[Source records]
__________
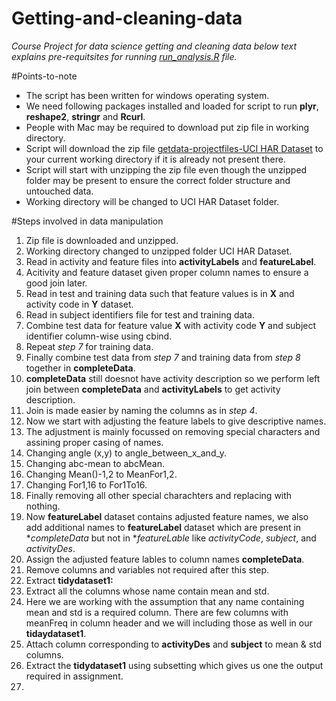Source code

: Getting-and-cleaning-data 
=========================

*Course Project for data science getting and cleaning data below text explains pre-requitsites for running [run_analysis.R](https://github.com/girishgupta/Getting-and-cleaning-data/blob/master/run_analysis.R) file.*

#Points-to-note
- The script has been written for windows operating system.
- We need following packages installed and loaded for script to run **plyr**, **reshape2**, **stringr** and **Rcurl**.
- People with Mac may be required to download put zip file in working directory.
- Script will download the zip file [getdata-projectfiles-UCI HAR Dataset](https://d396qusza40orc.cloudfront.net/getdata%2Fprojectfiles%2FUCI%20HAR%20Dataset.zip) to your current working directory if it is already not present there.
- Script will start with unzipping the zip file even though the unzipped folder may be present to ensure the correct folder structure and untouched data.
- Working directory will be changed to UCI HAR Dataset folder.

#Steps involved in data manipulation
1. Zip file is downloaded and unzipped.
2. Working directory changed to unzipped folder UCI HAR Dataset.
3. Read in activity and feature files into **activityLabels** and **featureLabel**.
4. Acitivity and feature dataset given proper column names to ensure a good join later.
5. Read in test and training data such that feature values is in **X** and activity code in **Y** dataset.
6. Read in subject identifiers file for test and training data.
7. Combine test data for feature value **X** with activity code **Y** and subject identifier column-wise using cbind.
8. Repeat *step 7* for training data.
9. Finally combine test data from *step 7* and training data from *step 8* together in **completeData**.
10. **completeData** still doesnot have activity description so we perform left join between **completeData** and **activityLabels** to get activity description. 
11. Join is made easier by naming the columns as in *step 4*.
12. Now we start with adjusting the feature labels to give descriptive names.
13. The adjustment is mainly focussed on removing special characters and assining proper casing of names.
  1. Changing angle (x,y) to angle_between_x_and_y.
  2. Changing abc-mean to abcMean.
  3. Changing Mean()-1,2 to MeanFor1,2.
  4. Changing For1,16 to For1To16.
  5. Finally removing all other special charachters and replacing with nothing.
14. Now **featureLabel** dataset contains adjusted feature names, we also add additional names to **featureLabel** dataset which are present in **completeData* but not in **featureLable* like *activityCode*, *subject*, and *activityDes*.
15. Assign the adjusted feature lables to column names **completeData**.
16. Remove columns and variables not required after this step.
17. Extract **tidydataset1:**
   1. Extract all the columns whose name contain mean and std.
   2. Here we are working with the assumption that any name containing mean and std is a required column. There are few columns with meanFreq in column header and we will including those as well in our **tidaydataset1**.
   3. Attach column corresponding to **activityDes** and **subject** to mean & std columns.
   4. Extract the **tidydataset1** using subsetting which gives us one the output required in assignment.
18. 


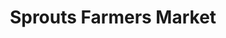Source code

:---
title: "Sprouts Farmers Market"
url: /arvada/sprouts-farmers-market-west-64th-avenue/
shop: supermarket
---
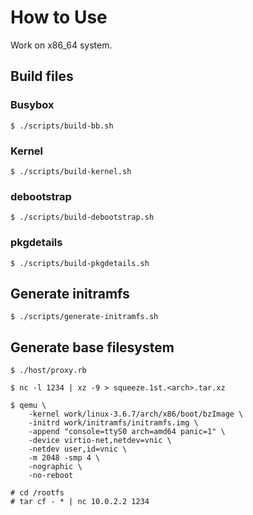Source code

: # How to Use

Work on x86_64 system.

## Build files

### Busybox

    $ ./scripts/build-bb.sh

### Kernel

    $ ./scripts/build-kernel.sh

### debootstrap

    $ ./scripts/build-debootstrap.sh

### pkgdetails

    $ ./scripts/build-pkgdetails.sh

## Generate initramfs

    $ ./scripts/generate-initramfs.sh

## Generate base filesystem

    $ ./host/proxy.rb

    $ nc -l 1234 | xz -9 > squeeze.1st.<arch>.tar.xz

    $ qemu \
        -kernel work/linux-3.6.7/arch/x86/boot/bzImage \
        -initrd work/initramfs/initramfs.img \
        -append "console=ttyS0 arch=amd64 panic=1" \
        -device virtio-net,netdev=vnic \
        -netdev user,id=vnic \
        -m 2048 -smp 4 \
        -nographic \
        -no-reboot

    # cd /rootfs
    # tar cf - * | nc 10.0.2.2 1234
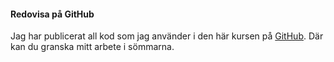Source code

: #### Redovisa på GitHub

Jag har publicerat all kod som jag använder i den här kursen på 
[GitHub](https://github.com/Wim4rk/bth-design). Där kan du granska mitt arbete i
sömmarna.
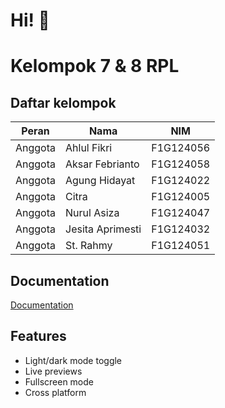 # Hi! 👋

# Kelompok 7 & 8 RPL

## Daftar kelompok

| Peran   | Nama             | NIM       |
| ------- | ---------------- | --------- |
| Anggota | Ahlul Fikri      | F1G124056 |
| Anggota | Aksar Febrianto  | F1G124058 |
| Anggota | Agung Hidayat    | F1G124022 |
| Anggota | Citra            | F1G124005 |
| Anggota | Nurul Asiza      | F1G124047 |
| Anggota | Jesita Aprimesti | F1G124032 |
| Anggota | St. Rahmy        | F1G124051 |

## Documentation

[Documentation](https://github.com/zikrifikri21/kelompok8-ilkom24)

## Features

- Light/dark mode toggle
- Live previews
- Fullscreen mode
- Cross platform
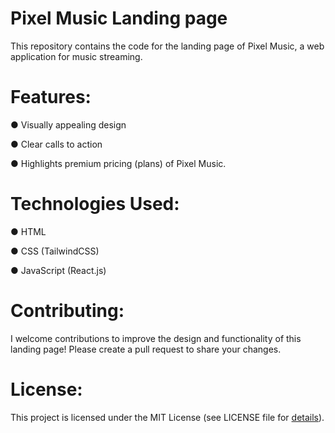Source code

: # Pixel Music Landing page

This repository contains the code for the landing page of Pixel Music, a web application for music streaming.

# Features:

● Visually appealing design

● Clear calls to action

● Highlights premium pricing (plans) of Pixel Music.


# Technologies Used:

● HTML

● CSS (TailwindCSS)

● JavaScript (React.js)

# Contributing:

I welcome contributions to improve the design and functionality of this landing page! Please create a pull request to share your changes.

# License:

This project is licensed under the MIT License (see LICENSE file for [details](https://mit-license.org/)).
__________
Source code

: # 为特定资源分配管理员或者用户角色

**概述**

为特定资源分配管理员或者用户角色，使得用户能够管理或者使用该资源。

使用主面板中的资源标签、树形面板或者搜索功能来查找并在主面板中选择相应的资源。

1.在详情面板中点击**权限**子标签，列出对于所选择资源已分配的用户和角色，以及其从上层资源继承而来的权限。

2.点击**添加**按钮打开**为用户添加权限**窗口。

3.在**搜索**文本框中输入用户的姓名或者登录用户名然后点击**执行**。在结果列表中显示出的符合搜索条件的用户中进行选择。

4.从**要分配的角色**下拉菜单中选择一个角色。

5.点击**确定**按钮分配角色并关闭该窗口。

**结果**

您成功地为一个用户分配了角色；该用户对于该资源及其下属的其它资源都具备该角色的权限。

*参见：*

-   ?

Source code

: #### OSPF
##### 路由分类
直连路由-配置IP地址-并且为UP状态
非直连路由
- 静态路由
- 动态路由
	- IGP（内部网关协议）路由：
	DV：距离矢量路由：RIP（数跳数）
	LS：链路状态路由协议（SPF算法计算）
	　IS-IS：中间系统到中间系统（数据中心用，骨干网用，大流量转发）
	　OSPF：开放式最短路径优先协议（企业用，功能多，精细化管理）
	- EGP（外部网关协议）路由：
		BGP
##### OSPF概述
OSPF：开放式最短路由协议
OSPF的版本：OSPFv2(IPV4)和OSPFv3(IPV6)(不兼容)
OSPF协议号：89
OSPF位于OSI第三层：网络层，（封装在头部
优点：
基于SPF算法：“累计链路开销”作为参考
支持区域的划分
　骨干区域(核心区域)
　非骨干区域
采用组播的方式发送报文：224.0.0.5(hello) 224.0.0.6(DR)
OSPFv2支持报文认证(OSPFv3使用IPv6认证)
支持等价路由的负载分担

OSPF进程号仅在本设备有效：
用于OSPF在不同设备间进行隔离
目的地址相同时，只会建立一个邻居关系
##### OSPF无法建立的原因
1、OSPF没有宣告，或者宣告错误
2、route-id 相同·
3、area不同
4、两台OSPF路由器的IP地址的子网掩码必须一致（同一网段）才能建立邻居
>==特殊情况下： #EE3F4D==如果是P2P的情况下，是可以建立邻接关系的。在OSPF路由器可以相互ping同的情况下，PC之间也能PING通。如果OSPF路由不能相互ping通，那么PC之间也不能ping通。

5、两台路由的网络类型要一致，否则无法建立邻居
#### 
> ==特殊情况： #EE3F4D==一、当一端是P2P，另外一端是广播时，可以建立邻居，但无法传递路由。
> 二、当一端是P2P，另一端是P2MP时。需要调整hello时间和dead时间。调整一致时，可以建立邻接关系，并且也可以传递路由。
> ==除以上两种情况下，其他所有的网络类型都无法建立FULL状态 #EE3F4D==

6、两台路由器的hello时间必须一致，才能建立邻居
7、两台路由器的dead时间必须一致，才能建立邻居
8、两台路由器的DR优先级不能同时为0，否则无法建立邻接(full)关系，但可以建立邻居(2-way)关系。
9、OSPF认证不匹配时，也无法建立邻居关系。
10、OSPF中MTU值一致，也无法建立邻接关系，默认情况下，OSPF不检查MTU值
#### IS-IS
__________
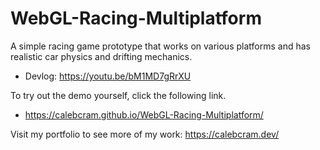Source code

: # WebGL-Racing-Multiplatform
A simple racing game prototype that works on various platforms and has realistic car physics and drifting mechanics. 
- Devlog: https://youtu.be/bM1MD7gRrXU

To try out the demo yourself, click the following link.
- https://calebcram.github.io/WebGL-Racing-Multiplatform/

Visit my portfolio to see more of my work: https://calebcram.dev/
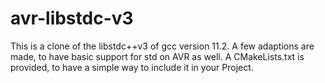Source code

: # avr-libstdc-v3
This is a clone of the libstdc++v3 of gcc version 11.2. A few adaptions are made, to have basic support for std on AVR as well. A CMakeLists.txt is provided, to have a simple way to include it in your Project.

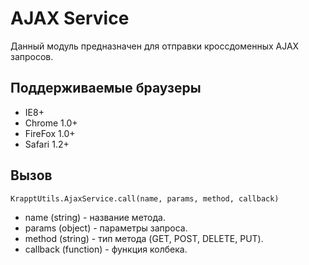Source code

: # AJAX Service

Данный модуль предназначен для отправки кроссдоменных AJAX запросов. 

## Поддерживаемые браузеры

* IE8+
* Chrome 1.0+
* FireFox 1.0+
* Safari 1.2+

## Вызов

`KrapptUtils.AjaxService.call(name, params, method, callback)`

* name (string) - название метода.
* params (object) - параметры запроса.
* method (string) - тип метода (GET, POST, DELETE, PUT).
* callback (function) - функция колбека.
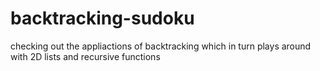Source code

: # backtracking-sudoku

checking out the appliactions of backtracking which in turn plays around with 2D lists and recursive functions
__________
*Brief:* Check each line above for the string "method" and return those that contain it.

*Expected output:*
`KrapptUtils.AjaxService.call(name, params, method, callback)`
* method (string) - тип метода (GET, POST, DELETE, PUT).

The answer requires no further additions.